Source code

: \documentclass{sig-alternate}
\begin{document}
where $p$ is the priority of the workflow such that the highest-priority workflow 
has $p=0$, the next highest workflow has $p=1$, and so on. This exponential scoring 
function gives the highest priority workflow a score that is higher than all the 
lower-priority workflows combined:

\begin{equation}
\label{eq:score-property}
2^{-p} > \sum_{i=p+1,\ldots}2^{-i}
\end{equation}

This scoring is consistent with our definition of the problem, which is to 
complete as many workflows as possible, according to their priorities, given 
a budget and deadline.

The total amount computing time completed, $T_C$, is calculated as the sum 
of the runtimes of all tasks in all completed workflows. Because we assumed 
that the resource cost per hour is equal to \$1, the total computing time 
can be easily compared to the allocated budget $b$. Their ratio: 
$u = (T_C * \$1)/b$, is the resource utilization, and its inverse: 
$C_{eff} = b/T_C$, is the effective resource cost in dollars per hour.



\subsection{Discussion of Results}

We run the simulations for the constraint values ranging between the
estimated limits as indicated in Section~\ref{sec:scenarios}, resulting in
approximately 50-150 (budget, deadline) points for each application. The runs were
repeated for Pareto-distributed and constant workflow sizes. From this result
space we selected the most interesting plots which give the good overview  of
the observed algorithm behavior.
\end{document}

::::::::::

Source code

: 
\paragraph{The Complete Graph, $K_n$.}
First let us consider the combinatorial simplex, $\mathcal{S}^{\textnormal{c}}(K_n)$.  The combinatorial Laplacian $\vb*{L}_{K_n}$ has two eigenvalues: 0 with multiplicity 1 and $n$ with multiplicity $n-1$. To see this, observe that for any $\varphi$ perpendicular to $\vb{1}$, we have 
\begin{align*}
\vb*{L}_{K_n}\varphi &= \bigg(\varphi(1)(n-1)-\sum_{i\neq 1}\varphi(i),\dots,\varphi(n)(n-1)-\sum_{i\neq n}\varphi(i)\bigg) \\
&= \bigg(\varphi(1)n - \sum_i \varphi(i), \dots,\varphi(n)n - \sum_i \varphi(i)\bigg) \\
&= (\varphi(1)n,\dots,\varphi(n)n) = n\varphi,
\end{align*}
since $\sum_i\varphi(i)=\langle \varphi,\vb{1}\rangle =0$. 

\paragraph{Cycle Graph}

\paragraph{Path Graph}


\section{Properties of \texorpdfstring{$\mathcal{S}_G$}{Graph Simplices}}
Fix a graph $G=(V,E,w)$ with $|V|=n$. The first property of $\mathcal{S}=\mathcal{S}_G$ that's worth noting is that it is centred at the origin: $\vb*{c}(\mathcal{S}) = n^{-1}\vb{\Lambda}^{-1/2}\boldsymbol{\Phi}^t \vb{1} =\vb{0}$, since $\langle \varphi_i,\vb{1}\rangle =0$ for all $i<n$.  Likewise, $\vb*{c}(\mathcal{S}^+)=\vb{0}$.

::::::::::

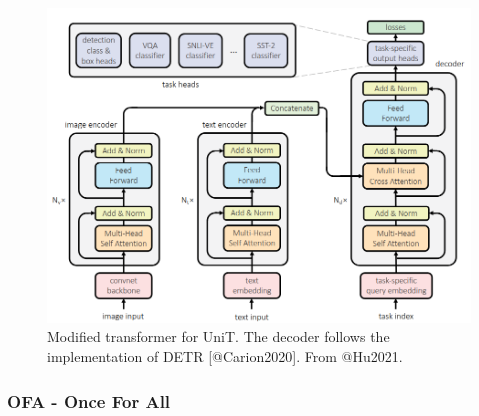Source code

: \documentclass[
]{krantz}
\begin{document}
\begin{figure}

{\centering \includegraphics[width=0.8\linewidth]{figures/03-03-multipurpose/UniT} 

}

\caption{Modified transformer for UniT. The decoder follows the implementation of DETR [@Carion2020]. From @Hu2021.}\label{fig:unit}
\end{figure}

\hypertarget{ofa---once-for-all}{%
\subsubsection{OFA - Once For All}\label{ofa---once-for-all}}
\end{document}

::::::::::

PROBLEM. Copy exactly the stretch of data above from the line with "function gives the" through the line with "that the resource", and omit all other lines.

TASK SOLUTION.
function gives the highest priority workflow a score that is higher than all the 
lower-priority workflows combined:

\begin{equation}
\label{eq:score-property}
2^{-p} > \sum_{i=p+1,\ldots}2^{-i}
\end{equation}

This scoring is consistent with our definition of the problem, which is to 
complete as many workflows as possible, according to their priorities, given 
a budget and deadline.

The total amount computing time completed, $T_C$, is calculated as the sum 
of the runtimes of all tasks in all completed workflows. Because we assumed 
that the resource cost per hour is equal to \$1, the total computing time 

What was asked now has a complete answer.